It is clear that any basket that can fit inside a $15 \times 15$ square can fit straight in.

So, taking the length $l$ to be the largest dimension, we need only consider $l > 15$. (It is clear that the corresponding width must satisfy $w<15$.)

To simplify life, I am going to presume the cupboard is infinity wide. The same analysis as follows can deal with finite with cupboards, but the analysis below is complicated enough as is.

It should be clear that if we can get a basket with $l >15$ inside, we can always get it inside with the following 'trajectory': We start with the long edge vertical and the basket as far up and right as possible (that is, the right and top edges of the basket are flush against the right and top sides of the cupboard). Now rotate the basket anti-clockwise while keeping the top right edge of the basket against the top of the cupboard, with the basket as far right as possible (that is, either the the bottom right corner of the basket touches the right wall of the cupboard, or the right edge of the basket touches the bottom right corner of the cupboard.

It should be clear that each configuration above can be completely described by an angle $\theta \in [0,2 \pi]$. Given $l, \theta$, we can compute the maximum width $\bar{w}(\theta)$ that can exist for that configuration.
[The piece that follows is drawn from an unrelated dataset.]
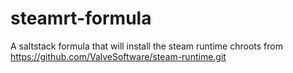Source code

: # steamrt-formula

A saltstack formula that will install the steam runtime chroots from https://github.com/ValveSoftware/steam-runtime.git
Then a basket of length $l>15$ can be fit into the cupboard iff $w \le \bar{w}(\theta)$ for all $\theta \in [0,\frac{\pi}{2}]$.

Now for the gory details.

We need to consider two configurations.

The first is when $l \cos \theta \ge 15$.

enter image description here

Then we see that $\bar{w}(\theta) = 15 \cos \theta$.

The second is when $l \cos \theta < 15$.

enter image description here

Then we see $ \frac{15-l \cos \theta}{\sin \theta}\cos \theta + \frac{1}{\cos \theta} (\bar{w}(\theta) -\frac{15-l \cos \theta}{\sin \theta} ) = 15$, which simplifies to $\bar{w}(\theta) = 15 \cos \theta + (15-l \cos \theta)\sin \theta$.

Combining gives $\bar{w}(\theta) = 15 \cos \theta + \max(0,(15-l \cos \theta)\sin \theta)$, for $\theta \in [0, \frac{\pi}{2}]$, $l > 15$.

To finish, I need to compute $w^* = \min_{\theta \in [0, \frac{\pi}{2}]} \bar{w}(\theta)$.

Let $w_1(\theta) = 15 \cos \theta$, $w_2(\theta) = 15 \cos \theta + (15-l \cos \theta)\sin \theta$, and note that $\bar{w}(\theta) = \max(w_1(\theta), w_2(\theta))$. If we let $\theta_0 = \arccos \frac{15}{l}$, we note that $\theta_0 \in (0, \frac{\pi}{2})$ and we see that $\bar{w}(\theta) = w_1(\theta)$ for $\theta \in [0,\theta_0]$ and $\bar{w}(\theta) = w_2(\theta)$ for $\theta \in [\theta_0, \frac{\pi}{2}]$.

Furthermore, $\bar{w} $ is continuous and is differentiable for $\theta \ne \theta_0$. We have $\bar{w}'(0) < 0$, $\bar{w}(0) = \bar{w}(\frac{\pi}{2}) = 15$, hence $\bar{w}$ has a minimum in $(0, \frac{\pi}{2})$.

Note that $w_1'(\theta) < 0 $ for all $\theta \in (0, \frac{\pi}{2})$, and so the minimum must occur in $[\theta_0, \frac{\pi}{2})$.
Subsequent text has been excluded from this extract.